If any price, quotation, price evaluation or other pricing source is not readily available when the NAV is calculated, if the Fund and the Underlying Fund cannot obtain price evaluations from a pricing service or from more than one dealer for an investment within a reasonable period of time as set forth in the Adviser's valuation policies and procedures, or if information furnished by a pricing service, in the opinion of the Valuation Committee, is deemed not representative of the fair value of such security, the Fund and the Underlying Fund will use the fair value of the investment determined in accordance with the procedures described below. There can be no assurance that the Fund and the Underlying Fund could purchase or sell an investment at the price used to calculate the Fund's and the Underlying Fund's NAV. The Fund and the Underlying Fund will not use a pricing service or dealer who is an affiliated person of the Adviser to value investments.

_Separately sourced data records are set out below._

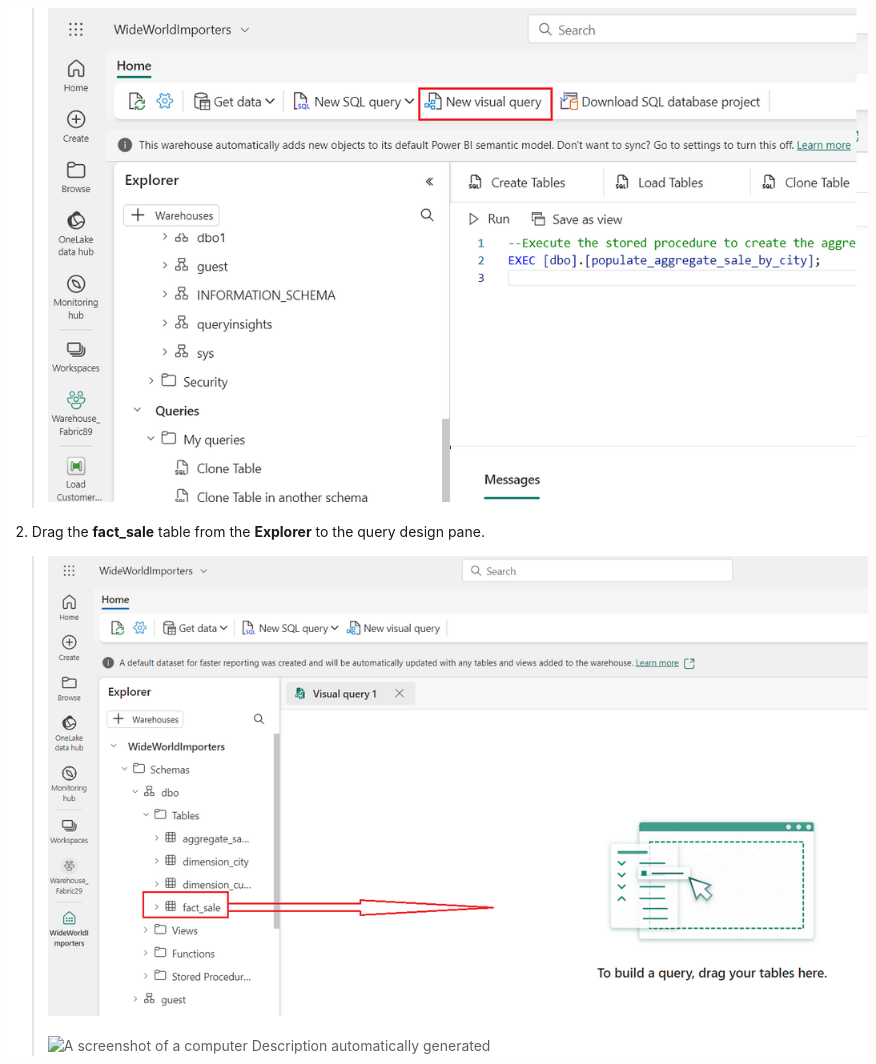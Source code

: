 > ![](./media/image78.png)

2.  Drag the **fact_sale** table from the **Explorer** to the query
    design pane.

> ![](./media/image79.png)
>
> ![A screenshot of a computer Description automatically
> generated](./media/image80.png)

Non-investment assets and liabilities are valued in accordance with U.S. Generally Accepted Accounting Principles (GAAP). The NAV calculation includes expenses, dividend income, interest income, other income and realized and unrealized investment gains and losses through the date of the calculation. Changes in holdings of investments and in the number of outstanding shares are included in the calculation not later than the first business day following such change. Any assets or liabilities denominated in foreign currencies are converted into U.S. dollars using an exchange rate obtained from a third-party.
The Fund and the Underlying Fund follow procedures that are common in the mutual fund industry regarding errors made in the calculation of its NAV. This means that, generally, the Fund and the Underlying Fund will not correct errors of less than one cent per Share.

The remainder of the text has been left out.